━━━━━ MATERIAL TO PROCESS

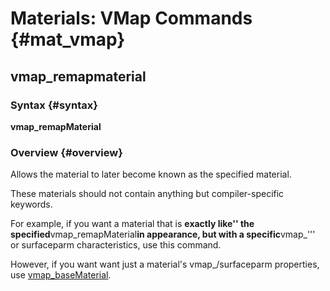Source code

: # Materials: VMap Commands {#mat_vmap}
## vmap_remapmaterial
### Syntax {#syntax}

**vmap_remapMaterial <material>**

### Overview {#overview}

Allows the material to later become known as the specified material.

These materials should not contain anything but compiler-specific
keywords.

For example, if you want a material that is **exactly like'' the
specified**vmap_remapMaterial**in appearance, but with a
specific**vmap_''' or surfaceparm characteristics, use this command.

However, if you want want just a material's vmap_/surfaceparm
properties, use
[vmap_baseMaterial](vmap_baseMaterial).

━━━━━━━━━━

TASK DESCRIPTION:
Word-for-word repeat, images excluded: return all the data.

EXERCISE OUTPUT:
Source code

: # Materials: VMap Commands {#mat_vmap}
## vmap_remapmaterial
### Syntax {#syntax}

**vmap_remapMaterial <material>**

### Overview {#overview}

Allows the material to later become known as the specified material.

These materials should not contain anything but compiler-specific
keywords.

For example, if you want a material that is **exactly like'' the
specified**vmap_remapMaterial**in appearance, but with a
specific**vmap_''' or surfaceparm characteristics, use this command.

However, if you want want just a material's vmap_/surfaceparm
properties, use
[vmap_baseMaterial](vmap_baseMaterial).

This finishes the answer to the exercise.